What needs to be done ▸
In the listing below, every entry should be duplicated exactly.
+===+
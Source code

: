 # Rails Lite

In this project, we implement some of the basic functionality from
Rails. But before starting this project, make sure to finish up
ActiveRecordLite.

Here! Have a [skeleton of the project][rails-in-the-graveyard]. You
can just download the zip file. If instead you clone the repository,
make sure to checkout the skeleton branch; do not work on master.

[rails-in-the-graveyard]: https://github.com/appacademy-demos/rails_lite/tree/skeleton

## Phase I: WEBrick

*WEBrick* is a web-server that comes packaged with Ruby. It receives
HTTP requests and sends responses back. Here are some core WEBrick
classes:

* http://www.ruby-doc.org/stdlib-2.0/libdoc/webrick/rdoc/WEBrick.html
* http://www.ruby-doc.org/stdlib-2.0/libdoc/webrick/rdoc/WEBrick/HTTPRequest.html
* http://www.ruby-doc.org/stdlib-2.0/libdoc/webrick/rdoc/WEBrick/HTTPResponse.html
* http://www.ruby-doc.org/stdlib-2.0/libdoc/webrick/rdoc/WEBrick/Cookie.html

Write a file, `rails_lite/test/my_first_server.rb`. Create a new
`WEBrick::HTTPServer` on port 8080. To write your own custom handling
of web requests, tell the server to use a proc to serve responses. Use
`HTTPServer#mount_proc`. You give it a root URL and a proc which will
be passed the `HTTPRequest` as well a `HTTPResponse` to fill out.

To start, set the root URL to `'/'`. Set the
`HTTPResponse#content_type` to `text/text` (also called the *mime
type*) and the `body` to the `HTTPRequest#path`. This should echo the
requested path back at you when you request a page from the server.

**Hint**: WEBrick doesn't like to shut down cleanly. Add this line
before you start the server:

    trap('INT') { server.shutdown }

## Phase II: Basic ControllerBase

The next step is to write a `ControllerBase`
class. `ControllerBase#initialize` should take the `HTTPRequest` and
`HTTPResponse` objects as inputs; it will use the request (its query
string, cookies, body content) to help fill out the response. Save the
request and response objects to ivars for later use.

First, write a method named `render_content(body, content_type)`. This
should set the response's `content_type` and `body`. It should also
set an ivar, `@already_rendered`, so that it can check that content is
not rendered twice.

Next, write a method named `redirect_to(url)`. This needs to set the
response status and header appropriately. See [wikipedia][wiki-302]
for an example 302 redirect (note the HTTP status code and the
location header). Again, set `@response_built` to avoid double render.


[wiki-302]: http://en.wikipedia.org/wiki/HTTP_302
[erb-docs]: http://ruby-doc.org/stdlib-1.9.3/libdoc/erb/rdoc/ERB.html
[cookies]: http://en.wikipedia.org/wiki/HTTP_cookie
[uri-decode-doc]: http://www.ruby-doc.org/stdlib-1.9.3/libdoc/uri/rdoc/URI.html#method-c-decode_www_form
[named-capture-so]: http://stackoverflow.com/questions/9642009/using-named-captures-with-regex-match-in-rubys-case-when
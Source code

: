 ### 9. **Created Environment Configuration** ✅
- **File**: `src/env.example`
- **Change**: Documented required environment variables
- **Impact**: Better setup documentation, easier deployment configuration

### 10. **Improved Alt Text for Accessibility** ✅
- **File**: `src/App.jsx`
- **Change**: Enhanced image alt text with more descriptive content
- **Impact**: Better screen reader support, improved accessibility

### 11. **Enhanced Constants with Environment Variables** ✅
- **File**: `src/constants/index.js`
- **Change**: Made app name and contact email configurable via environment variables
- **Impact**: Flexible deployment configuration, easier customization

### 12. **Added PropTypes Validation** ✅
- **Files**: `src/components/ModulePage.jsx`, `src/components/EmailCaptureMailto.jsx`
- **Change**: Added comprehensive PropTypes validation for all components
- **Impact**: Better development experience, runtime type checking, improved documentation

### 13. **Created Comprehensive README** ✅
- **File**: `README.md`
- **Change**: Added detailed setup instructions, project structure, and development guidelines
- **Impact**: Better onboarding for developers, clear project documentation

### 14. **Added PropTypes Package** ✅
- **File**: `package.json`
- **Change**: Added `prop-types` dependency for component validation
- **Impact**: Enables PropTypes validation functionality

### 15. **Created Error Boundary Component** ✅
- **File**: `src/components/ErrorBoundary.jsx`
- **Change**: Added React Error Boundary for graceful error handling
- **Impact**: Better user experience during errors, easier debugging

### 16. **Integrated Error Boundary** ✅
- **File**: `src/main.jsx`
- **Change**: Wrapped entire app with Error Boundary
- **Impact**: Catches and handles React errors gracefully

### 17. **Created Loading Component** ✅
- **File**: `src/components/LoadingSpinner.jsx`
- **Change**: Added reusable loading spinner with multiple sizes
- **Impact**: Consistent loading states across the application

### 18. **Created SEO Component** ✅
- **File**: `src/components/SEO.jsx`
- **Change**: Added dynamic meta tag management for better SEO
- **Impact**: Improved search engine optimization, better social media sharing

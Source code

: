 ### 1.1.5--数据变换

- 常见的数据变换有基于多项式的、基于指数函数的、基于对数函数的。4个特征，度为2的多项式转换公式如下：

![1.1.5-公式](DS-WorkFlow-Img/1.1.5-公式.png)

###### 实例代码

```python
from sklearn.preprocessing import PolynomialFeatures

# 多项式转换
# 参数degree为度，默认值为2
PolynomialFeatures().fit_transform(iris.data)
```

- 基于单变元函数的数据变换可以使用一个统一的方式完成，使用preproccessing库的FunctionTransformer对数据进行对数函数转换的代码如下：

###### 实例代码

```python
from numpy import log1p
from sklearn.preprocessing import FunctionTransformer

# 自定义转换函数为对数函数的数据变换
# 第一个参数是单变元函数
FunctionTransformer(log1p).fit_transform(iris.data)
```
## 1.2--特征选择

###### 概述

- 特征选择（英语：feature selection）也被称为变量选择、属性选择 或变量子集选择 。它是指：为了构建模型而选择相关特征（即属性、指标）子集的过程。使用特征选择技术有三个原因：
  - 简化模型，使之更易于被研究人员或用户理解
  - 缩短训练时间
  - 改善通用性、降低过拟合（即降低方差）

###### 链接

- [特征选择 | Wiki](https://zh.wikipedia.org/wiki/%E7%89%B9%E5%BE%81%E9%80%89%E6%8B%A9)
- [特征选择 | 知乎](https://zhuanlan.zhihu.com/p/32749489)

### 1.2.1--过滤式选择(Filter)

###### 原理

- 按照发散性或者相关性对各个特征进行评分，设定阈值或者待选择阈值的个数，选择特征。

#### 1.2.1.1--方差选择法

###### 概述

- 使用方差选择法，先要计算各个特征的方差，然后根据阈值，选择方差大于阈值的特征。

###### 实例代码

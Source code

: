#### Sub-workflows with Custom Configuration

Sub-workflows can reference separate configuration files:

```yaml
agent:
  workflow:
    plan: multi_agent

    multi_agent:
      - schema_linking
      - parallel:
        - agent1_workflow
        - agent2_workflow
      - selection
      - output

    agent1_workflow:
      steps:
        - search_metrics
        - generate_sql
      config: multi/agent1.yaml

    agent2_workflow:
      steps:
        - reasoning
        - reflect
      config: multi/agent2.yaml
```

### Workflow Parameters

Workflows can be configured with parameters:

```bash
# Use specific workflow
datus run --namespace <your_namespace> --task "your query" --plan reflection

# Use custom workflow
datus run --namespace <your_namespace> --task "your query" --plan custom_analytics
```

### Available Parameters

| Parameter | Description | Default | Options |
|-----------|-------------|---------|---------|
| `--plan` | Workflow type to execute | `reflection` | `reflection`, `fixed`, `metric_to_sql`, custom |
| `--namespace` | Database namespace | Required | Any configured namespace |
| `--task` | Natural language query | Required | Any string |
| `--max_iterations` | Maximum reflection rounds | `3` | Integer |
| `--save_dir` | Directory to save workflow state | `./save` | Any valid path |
+===+
Written response ▸
Source code

: # Rails Lite

In this project, we implement some of the basic functionality from
Rails. But before starting this project, make sure to finish up
ActiveRecordLite.

Here! Have a [skeleton of the project][rails-in-the-graveyard]. You
can just download the zip file. If instead you clone the repository,
make sure to checkout the skeleton branch; do not work on master.

[rails-in-the-graveyard]: https://github.com/appacademy-demos/rails_lite/tree/skeleton

## Phase I: WEBrick

*WEBrick* is a web-server that comes packaged with Ruby. It receives
HTTP requests and sends responses back. Here are some core WEBrick
classes:

* http://www.ruby-doc.org/stdlib-2.0/libdoc/webrick/rdoc/WEBrick.html
* http://www.ruby-doc.org/stdlib-2.0/libdoc/webrick/rdoc/WEBrick/HTTPRequest.html
* http://www.ruby-doc.org/stdlib-2.0/libdoc/webrick/rdoc/WEBrick/HTTPResponse.html
* http://www.ruby-doc.org/stdlib-2.0/libdoc/webrick/rdoc/WEBrick/Cookie.html

Write a file, `rails_lite/test/my_first_server.rb`. Create a new
`WEBrick::HTTPServer` on port 8080. To write your own custom handling
of web requests, tell the server to use a proc to serve responses. Use
`HTTPServer#mount_proc`. You give it a root URL and a proc which will
be passed the `HTTPRequest` as well a `HTTPResponse` to fill out.

To start, set the root URL to `'/'`. Set the
`HTTPResponse#content_type` to `text/text` (also called the *mime
type*) and the `body` to the `HTTPRequest#path`. This should echo the
requested path back at you when you request a page from the server.

**Hint**: WEBrick doesn't like to shut down cleanly. Add this line
before you start the server:

    trap('INT') { server.shutdown }

## Phase II: Basic ControllerBase

The next step is to write a `ControllerBase`
class. `ControllerBase#initialize` should take the `HTTPRequest` and
`HTTPResponse` objects as inputs; it will use the request (its query
string, cookies, body content) to help fill out the response. Save the
request and response objects to ivars for later use.

First, write a method named `render_content(body, content_type)`. This
should set the response's `content_type` and `body`. It should also
set an ivar, `@already_rendered`, so that it can check that content is
not rendered twice.

Next, write a method named `redirect_to(url)`. This needs to set the
response status and header appropriately. See [wikipedia][wiki-302]
for an example 302 redirect (note the HTTP status code and the
location header). Again, set `@response_built` to avoid double render.


[wiki-302]: http://en.wikipedia.org/wiki/HTTP_302
[erb-docs]: http://ruby-doc.org/stdlib-1.9.3/libdoc/erb/rdoc/ERB.html
[cookies]: http://en.wikipedia.org/wiki/HTTP_cookie
[uri-decode-doc]: http://www.ruby-doc.org/stdlib-1.9.3/libdoc/uri/rdoc/URI.html#method-c-decode_www_form
[named-capture-so]: http://stackoverflow.com/questions/9642009/using-named-captures-with-regex-match-in-rubys-case-when
Source code

: ### 9. **Created Environment Configuration** ✅
- **File**: `src/env.example`
- **Change**: Documented required environment variables
- **Impact**: Better setup documentation, easier deployment configuration

### 10. **Improved Alt Text for Accessibility** ✅
- **File**: `src/App.jsx`
- **Change**: Enhanced image alt text with more descriptive content
- **Impact**: Better screen reader support, improved accessibility

### 11. **Enhanced Constants with Environment Variables** ✅
- **File**: `src/constants/index.js`
- **Change**: Made app name and contact email configurable via environment variables
- **Impact**: Flexible deployment configuration, easier customization

### 12. **Added PropTypes Validation** ✅
- **Files**: `src/components/ModulePage.jsx`, `src/components/EmailCaptureMailto.jsx`
- **Change**: Added comprehensive PropTypes validation for all components
- **Impact**: Better development experience, runtime type checking, improved documentation

### 13. **Created Comprehensive README** ✅
- **File**: `README.md`
- **Change**: Added detailed setup instructions, project structure, and development guidelines
- **Impact**: Better onboarding for developers, clear project documentation

### 14. **Added PropTypes Package** ✅
- **File**: `package.json`
- **Change**: Added `prop-types` dependency for component validation
- **Impact**: Enables PropTypes validation functionality

### 15. **Created Error Boundary Component** ✅
- **File**: `src/components/ErrorBoundary.jsx`
- **Change**: Added React Error Boundary for graceful error handling
- **Impact**: Better user experience during errors, easier debugging

### 16. **Integrated Error Boundary** ✅
- **File**: `src/main.jsx`
- **Change**: Wrapped entire app with Error Boundary
- **Impact**: Catches and handles React errors gracefully

### 17. **Created Loading Component** ✅
- **File**: `src/components/LoadingSpinner.jsx`
- **Change**: Added reusable loading spinner with multiple sizes
- **Impact**: Consistent loading states across the application

### 18. **Created SEO Component** ✅
- **File**: `src/components/SEO.jsx`
- **Change**: Added dynamic meta tag management for better SEO
- **Impact**: Improved search engine optimization, better social media sharing

Source code

: ### 1.1.5--数据变换

- 常见的数据变换有基于多项式的、基于指数函数的、基于对数函数的。4个特征，度为2的多项式转换公式如下：

![1.1.5-公式](DS-WorkFlow-Img/1.1.5-公式.png)

###### 实例代码

```python
from sklearn.preprocessing import PolynomialFeatures

# 多项式转换
# 参数degree为度，默认值为2
PolynomialFeatures().fit_transform(iris.data)
```

- 基于单变元函数的数据变换可以使用一个统一的方式完成，使用preproccessing库的FunctionTransformer对数据进行对数函数转换的代码如下：

###### 实例代码

```python
from numpy import log1p
from sklearn.preprocessing import FunctionTransformer

# 自定义转换函数为对数函数的数据变换
# 第一个参数是单变元函数
FunctionTransformer(log1p).fit_transform(iris.data)
```
## 1.2--特征选择

###### 概述

- 特征选择（英语：feature selection）也被称为变量选择、属性选择 或变量子集选择 。它是指：为了构建模型而选择相关特征（即属性、指标）子集的过程。使用特征选择技术有三个原因：
  - 简化模型，使之更易于被研究人员或用户理解
  - 缩短训练时间
  - 改善通用性、降低过拟合（即降低方差）

###### 链接

- [特征选择 | Wiki](https://zh.wikipedia.org/wiki/%E7%89%B9%E5%BE%81%E9%80%89%E6%8B%A9)
- [特征选择 | 知乎](https://zhuanlan.zhihu.com/p/32749489)

### 1.2.1--过滤式选择(Filter)

###### 原理

- 按照发散性或者相关性对各个特征进行评分，设定阈值或者待选择阈值的个数，选择特征。

#### 1.2.1.1--方差选择法

###### 概述

- 使用方差选择法，先要计算各个特征的方差，然后根据阈值，选择方差大于阈值的特征。

###### 实例代码

Source code

:#### Sub-workflows with Custom Configuration

Sub-workflows can reference separate configuration files:

```yaml
agent:
  workflow:
    plan: multi_agent

    multi_agent:
      - schema_linking
      - parallel:
        - agent1_workflow
        - agent2_workflow
      - selection
      - output

    agent1_workflow:
      steps:
        - search_metrics
        - generate_sql
      config: multi/agent1.yaml

    agent2_workflow:
      steps:
        - reasoning
        - reflect
      config: multi/agent2.yaml
```

### Workflow Parameters

Workflows can be configured with parameters:

```bash
# Use specific workflow
datus run --namespace <your_namespace> --task "your query" --plan reflection

# Use custom workflow
datus run --namespace <your_namespace> --task "your query" --plan custom_analytics
```

### Available Parameters

| Parameter | Description | Default | Options |
|-----------|-------------|---------|---------|
| `--plan` | Workflow type to execute | `reflection` | `reflection`, `fixed`, `metric_to_sql`, custom |
| `--namespace` | Database namespace | Required | Any configured namespace |
| `--task` | Natural language query | Required | Any string |
| `--max_iterations` | Maximum reflection rounds | `3` | Integer |
| `--save_dir` | Directory to save workflow state | `./save` | Any valid path |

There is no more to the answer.